Even so, we cannot say whether the money the ondel-ondel group receives can be called ‘pay’. But neither can we call the money ‘alms’, if we remember that they—like the buskers in front of Kedai Barokah who give a wonderful rendition of Hey Jude—are not just beggars in rags and woeful expressions.
And people give. It is never a lot: probably the money is just a sign of ‘mutual understanding’, a kind of expression of solidarity that takes place automatically among people of lower ranks in society. Or it is the process of sharing limitations: the one thousand rupiah that Neng Salmah gives to the ondel-ondel group is not going to make her poor, but it can mean a lot to the recipients. At that moment what is going on is not calculation and exchange. What is happening is acceptance.
It seems that the ondel-ondel cannot be categorized, like many things in everyday life.
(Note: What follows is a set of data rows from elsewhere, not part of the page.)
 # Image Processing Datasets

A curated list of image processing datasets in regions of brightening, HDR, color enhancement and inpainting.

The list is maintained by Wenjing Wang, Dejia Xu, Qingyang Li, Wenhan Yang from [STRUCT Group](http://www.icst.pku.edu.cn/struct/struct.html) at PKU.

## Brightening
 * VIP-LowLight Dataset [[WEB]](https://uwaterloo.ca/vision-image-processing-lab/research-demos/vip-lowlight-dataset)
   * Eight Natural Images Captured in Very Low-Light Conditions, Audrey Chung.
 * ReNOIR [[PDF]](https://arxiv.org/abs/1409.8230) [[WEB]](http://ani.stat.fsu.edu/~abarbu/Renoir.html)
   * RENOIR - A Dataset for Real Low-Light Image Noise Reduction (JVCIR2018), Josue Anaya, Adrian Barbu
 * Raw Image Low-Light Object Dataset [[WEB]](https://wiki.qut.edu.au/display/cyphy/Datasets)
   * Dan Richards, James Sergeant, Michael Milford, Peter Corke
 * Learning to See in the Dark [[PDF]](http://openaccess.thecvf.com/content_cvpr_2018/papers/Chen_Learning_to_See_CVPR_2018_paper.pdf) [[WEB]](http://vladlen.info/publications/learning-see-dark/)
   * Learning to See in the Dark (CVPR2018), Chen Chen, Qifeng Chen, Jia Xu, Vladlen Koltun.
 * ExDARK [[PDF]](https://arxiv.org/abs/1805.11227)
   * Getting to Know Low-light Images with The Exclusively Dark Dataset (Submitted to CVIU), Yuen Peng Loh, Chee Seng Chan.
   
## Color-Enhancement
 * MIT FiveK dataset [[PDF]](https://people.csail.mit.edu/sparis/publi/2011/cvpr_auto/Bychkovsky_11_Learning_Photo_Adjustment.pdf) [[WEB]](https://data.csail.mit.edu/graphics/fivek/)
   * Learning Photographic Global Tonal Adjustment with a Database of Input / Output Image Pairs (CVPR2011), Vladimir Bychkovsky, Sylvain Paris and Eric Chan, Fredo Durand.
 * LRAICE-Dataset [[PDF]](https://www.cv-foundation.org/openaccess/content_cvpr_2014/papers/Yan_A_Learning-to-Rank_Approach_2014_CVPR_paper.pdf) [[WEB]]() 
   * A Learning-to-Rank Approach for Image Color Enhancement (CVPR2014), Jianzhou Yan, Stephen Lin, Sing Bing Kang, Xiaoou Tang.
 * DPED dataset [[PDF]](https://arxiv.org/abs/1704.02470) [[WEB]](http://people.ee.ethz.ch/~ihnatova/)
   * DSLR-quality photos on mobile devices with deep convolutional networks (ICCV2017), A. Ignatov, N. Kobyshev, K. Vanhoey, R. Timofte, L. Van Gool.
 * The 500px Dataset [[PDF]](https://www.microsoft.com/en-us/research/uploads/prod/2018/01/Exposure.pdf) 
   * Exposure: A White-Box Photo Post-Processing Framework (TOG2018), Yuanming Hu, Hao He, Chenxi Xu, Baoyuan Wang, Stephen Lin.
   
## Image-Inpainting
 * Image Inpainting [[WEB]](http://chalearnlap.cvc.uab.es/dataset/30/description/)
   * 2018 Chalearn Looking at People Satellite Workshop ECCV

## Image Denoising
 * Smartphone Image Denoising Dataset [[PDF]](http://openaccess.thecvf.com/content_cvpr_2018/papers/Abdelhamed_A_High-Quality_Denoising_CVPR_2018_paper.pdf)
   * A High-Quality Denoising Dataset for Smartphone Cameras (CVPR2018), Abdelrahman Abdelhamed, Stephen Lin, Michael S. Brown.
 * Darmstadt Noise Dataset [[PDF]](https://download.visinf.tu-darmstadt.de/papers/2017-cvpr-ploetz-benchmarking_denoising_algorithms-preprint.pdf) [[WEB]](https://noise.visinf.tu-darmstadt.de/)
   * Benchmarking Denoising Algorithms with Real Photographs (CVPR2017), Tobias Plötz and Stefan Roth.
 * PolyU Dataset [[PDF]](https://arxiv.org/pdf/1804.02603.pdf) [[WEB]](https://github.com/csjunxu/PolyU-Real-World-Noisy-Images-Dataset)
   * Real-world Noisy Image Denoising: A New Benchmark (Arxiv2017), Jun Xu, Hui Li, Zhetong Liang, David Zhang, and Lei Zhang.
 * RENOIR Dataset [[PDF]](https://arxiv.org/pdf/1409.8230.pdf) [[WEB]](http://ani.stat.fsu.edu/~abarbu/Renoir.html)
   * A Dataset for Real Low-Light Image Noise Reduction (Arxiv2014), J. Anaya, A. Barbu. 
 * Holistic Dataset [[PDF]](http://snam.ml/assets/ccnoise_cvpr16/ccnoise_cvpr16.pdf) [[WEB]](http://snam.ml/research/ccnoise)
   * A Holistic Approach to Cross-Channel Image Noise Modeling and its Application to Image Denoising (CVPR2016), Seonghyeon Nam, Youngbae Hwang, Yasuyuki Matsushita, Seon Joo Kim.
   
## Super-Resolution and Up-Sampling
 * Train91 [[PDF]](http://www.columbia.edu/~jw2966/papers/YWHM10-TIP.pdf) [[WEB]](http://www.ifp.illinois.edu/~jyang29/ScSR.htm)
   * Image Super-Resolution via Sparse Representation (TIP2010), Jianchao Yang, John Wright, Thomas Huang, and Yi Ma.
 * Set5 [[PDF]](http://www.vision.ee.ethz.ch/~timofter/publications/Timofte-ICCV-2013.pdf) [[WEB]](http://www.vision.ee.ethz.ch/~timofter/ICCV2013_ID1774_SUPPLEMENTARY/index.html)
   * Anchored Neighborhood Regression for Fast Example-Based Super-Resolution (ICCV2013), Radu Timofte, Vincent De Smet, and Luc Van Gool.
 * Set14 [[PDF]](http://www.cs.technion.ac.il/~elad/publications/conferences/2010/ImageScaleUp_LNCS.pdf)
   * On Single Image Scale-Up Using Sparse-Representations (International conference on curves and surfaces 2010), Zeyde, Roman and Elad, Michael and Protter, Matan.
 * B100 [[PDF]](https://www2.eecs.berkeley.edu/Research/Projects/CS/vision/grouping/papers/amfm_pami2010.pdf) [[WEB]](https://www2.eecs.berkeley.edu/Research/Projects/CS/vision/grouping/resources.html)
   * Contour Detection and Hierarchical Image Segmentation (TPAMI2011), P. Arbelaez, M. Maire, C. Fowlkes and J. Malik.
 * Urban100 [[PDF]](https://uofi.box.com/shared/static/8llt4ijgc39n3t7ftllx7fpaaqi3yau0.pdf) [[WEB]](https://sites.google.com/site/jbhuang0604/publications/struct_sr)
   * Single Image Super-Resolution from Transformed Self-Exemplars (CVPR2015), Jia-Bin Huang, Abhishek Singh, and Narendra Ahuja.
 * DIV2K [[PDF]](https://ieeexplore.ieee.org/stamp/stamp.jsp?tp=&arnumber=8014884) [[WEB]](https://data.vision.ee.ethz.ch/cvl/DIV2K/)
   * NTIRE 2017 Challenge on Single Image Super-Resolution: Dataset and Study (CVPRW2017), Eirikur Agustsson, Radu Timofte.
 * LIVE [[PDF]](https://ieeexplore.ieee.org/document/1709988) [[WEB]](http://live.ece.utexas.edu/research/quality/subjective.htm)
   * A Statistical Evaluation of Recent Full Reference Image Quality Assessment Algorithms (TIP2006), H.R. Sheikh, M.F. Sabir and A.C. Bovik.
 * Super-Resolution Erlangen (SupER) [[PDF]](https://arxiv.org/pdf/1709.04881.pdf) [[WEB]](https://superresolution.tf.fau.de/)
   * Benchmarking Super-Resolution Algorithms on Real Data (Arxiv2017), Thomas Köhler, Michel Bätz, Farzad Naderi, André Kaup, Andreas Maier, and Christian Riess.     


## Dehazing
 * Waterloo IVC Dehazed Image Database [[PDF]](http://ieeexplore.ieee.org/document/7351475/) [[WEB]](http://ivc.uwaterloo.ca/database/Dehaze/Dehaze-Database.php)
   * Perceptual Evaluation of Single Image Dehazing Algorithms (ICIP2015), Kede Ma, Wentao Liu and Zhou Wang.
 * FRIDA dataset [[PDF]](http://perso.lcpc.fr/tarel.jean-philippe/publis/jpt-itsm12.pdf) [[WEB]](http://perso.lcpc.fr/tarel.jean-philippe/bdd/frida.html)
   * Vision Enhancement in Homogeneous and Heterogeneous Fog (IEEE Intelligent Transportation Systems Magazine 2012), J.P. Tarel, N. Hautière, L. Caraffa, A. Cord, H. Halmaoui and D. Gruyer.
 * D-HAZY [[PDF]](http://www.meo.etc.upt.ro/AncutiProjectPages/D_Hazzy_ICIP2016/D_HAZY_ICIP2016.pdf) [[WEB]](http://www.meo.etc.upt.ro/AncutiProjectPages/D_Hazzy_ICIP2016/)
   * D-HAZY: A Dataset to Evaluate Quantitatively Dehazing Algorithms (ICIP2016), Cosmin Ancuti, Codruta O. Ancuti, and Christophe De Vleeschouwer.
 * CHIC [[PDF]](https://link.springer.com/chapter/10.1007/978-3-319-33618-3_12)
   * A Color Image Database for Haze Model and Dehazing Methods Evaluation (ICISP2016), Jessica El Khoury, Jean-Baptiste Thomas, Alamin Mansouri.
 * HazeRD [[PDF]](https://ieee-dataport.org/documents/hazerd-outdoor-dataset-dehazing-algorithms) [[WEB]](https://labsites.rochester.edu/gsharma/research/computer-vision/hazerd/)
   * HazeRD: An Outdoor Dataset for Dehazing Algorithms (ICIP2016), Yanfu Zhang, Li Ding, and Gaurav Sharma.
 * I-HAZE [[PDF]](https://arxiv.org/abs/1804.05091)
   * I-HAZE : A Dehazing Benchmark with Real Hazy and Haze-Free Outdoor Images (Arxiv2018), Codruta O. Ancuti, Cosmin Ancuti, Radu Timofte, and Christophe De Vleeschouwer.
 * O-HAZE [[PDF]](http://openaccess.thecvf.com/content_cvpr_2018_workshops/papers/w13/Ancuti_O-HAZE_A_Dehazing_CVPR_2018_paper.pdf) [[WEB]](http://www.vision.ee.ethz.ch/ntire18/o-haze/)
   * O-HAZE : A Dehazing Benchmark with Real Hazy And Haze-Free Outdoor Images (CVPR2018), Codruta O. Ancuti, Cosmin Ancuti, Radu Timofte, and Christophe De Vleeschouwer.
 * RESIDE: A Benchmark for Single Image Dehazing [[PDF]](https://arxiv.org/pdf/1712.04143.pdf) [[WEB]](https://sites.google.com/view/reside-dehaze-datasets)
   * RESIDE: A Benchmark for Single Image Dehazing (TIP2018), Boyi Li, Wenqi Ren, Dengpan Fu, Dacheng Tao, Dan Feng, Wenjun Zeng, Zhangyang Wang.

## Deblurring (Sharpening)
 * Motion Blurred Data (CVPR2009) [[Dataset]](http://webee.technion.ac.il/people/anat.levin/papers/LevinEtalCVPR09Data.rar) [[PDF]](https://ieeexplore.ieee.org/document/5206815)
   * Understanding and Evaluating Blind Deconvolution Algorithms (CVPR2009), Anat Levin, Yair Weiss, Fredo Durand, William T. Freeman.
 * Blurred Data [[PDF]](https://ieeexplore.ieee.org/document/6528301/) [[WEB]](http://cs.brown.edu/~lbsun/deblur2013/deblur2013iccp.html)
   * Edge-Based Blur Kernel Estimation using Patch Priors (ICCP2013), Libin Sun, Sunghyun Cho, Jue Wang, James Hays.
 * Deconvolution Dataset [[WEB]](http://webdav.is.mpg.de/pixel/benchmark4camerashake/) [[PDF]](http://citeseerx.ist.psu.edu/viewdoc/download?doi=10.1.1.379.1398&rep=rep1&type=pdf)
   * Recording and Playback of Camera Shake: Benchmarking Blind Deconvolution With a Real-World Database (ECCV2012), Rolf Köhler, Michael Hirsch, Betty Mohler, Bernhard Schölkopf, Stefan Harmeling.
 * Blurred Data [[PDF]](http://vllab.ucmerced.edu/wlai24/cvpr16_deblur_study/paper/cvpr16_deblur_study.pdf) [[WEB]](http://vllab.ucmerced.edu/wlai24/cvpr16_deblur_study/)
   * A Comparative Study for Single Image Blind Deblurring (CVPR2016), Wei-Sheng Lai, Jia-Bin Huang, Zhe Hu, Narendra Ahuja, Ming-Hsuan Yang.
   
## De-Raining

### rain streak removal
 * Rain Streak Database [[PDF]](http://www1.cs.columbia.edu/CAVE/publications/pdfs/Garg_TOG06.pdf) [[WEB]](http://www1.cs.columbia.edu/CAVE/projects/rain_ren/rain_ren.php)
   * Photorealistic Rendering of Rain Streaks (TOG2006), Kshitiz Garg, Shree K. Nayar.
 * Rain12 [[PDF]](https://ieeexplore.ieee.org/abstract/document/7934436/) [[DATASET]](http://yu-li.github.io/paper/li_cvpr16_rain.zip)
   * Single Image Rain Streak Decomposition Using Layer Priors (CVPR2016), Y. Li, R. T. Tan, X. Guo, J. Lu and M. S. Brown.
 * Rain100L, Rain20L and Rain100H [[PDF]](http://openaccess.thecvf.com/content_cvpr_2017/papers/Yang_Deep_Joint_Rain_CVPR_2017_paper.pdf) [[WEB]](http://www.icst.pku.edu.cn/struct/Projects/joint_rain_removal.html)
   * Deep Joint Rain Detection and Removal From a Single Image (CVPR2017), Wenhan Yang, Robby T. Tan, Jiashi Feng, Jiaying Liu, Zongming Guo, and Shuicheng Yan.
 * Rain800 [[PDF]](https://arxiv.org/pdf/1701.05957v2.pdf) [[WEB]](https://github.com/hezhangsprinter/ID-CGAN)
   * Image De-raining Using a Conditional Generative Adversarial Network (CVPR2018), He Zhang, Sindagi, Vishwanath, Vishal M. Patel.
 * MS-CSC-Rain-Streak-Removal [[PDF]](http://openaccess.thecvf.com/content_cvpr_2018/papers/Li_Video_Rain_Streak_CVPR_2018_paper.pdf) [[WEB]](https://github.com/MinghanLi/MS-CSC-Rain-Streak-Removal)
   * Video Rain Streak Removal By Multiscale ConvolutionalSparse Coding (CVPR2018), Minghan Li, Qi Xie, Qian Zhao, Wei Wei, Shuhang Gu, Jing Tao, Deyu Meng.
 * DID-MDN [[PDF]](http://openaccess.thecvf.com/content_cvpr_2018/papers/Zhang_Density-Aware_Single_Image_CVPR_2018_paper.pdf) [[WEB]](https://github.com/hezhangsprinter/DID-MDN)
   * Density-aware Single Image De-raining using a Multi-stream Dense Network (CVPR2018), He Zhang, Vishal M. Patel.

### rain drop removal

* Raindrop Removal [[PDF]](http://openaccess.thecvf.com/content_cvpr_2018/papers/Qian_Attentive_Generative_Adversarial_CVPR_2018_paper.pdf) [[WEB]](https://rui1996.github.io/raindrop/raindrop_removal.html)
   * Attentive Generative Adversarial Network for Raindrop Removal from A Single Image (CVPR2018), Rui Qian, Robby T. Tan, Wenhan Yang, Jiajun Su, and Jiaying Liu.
Administrators and formulators of public policy and cultural advocates have tried to eliminate the ondel-ondel from the streets, reasoning that the puppet walking around the streets is an object of Betawi cultural heritage and as such should not become a beggars’ prop. But it is not so easy to call the ondel-ondel ‘cultural legacy’, and the adjective ‘Betawi’ has always emerged within an eclectic process, like tanjidor music which adopts elements from all over the place: Dutch, Portuguese, Chinese, Arab, Malay and much else besides.
Just as important, the ondel-ondel is marked by street behavior: like many everyday things, it always escapes the strategy of those at the top wanting to control everything. It does not mark any one ‘location’, and is not controlled with limits and the logic of proximity. The ondel-ondel, at least these days, traverses a ‘place’. A ‘place’, and here I use Michel de Certeau’s terminology in The Practice of Everyday Life, is a practical place, a concrete world that is experienced, gone through, is always changing and possesses something unpredictable. A Lebenswelt—not an area seen from above like a drone. Not an abstract space formulated geometrically.
This is why, as I said above, it always escapes. It is playing, it is joking, it is transgression, it is life. Benyamin Sueb’s song that starts out calling us to watch the ondel-ondel, ends with a story about the hand of a tease sticking a cigarette butt on the head of the ondel-ondel kid, setting its hair on fire:
Anak ondel-ondel jijikrakan — krakkkk
Kepale nyale berkobaran — bullllllll
Yang ngarak pada kebingungan — ngunggg
Disiramin air comberan — byurrrrrrr....
The ondel-ondel kid jumps around — juuuump
His hair is on fire — fizzzzzz
His friends don’t know what to do — whaaaat?